Most governments provide grants or other assistance to support certain businesses and companies. There is an obvious benefit to this assistance compared to other Dubai, UAE companies. Audit firms in Dubai working for entities or company audit professionals should properly report it in financial statements.
How you may ask? Let’s go over the rules first to understand this concept well.
Does IAS 20 require audit firms in Dubai, UAE, and other auditing specialists?
IAS 20 Accounting and disclosure of government assistance is the most crucial standard for government grants.
It’s an old standard. It was first issued in 1983, with an effective January 1984. There have been no significant changes since then. IAS 20 aims to establish the accounting for and disclosure of IAS 20.
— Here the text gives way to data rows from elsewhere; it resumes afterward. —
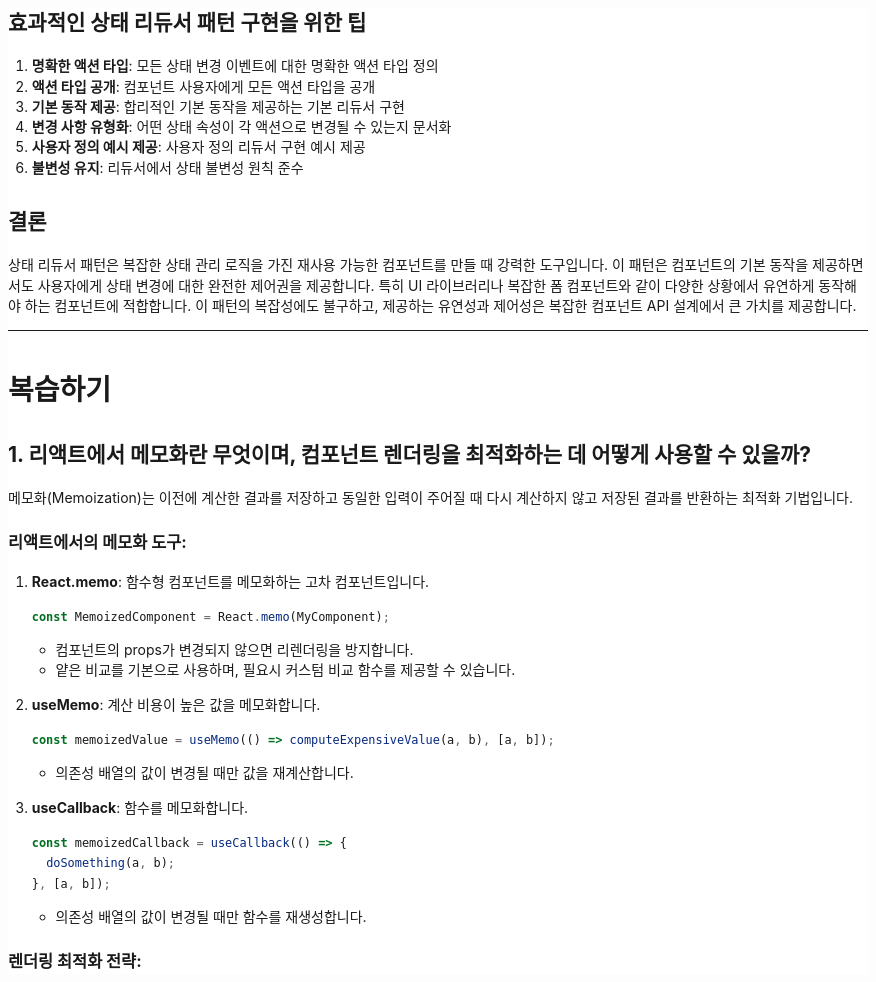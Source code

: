 ## 효과적인 상태 리듀서 패턴 구현을 위한 팁

1. **명확한 액션 타입**: 모든 상태 변경 이벤트에 대한 명확한 액션 타입 정의
2. **액션 타입 공개**: 컴포넌트 사용자에게 모든 액션 타입을 공개
3. **기본 동작 제공**: 합리적인 기본 동작을 제공하는 기본 리듀서 구현
4. **변경 사항 유형화**: 어떤 상태 속성이 각 액션으로 변경될 수 있는지 문서화
5. **사용자 정의 예시 제공**: 사용자 정의 리듀서 구현 예시 제공
6. **불변성 유지**: 리듀서에서 상태 불변성 원칙 준수

## 결론

상태 리듀서 패턴은 복잡한 상태 관리 로직을 가진 재사용 가능한 컴포넌트를 만들 때 강력한 도구입니다. 이 패턴은 컴포넌트의 기본 동작을 제공하면서도 사용자에게 상태 변경에 대한 완전한 제어권을 제공합니다. 특히 UI 라이브러리나 복잡한 폼 컴포넌트와 같이 다양한 상황에서 유연하게 동작해야 하는 컴포넌트에 적합합니다. 이 패턴의 복잡성에도 불구하고, 제공하는 유연성과 제어성은 복잡한 컴포넌트 API 설계에서 큰 가치를 제공합니다.



---
# 복습하기

## 1. 리액트에서 메모화란 무엇이며, 컴포넌트 렌더링을 최적화하는 데 어떻게 사용할 수 있을까?

메모화(Memoization)는 이전에 계산한 결과를 저장하고 동일한 입력이 주어질 때 다시 계산하지 않고 저장된 결과를 반환하는 최적화 기법입니다.

### 리액트에서의 메모화 도구:

1. **React.memo**: 함수형 컴포넌트를 메모화하는 고차 컴포넌트입니다.
    
    ```jsx
    const MemoizedComponent = React.memo(MyComponent);
    ```
    
    - 컴포넌트의 props가 변경되지 않으면 리렌더링을 방지합니다.
    - 얕은 비교를 기본으로 사용하며, 필요시 커스텀 비교 함수를 제공할 수 있습니다.
2. **useMemo**: 계산 비용이 높은 값을 메모화합니다.
    
    ```jsx
    const memoizedValue = useMemo(() => computeExpensiveValue(a, b), [a, b]);
    ```
    
    - 의존성 배열의 값이 변경될 때만 값을 재계산합니다.
3. **useCallback**: 함수를 메모화합니다.
    
    ```jsx
    const memoizedCallback = useCallback(() => {
      doSomething(a, b);
    }, [a, b]);
    ```
    
    - 의존성 배열의 값이 변경될 때만 함수를 재생성합니다.

### 렌더링 최적화 전략:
These are the essential resources that a government transfers to an entity. Most often, they do so after satisfying certain conditions. Government assistance is another government action that provides economic benefits to an organization, such as free marketing or business advice.
IAS 20 offers almost all types of government grants with the following exceptions:
The government assists with tax reliefs such as tax breaks and tax holidays.
IAS 41 Grants for Agriculture
In the financial statements, grants reflect the impact of changing prices. Government acts as a partial owner of the entity.
The Objective of IAS 20
This Standard aims to describe the accounting treatment for grants from the government and other sources.
Forms Of Government Assistance
There are many types of government assistance, each with its characteristics and conditions. They are often attached to it. It may be used to encourage a Dubai UAE entity’s decision to take a course. It will take action that it wouldn’t normally do if the assistance was not provided. It may be essential to receive government assistance from an entity to prepare financial statements.
There are two reasons:
- If resources have been transferred, Dubai, UAE financial audit specialists should use an accounting method that reflects the transfer of those resources.
- Company audit teams must indicate the extent to which an entity has benefited from such assistance during the reporting period.
This allows company auditing services to compare the entity’s financial statements with those from other periods or prior periods.
This standard shall apply to accounting for government grants and the disclosure thereof other forms of government aid
This standard doesn’t involve the following:
Accounting for government grants in a financial statement reflects the effects of changes in prices or additional information of a similar nature.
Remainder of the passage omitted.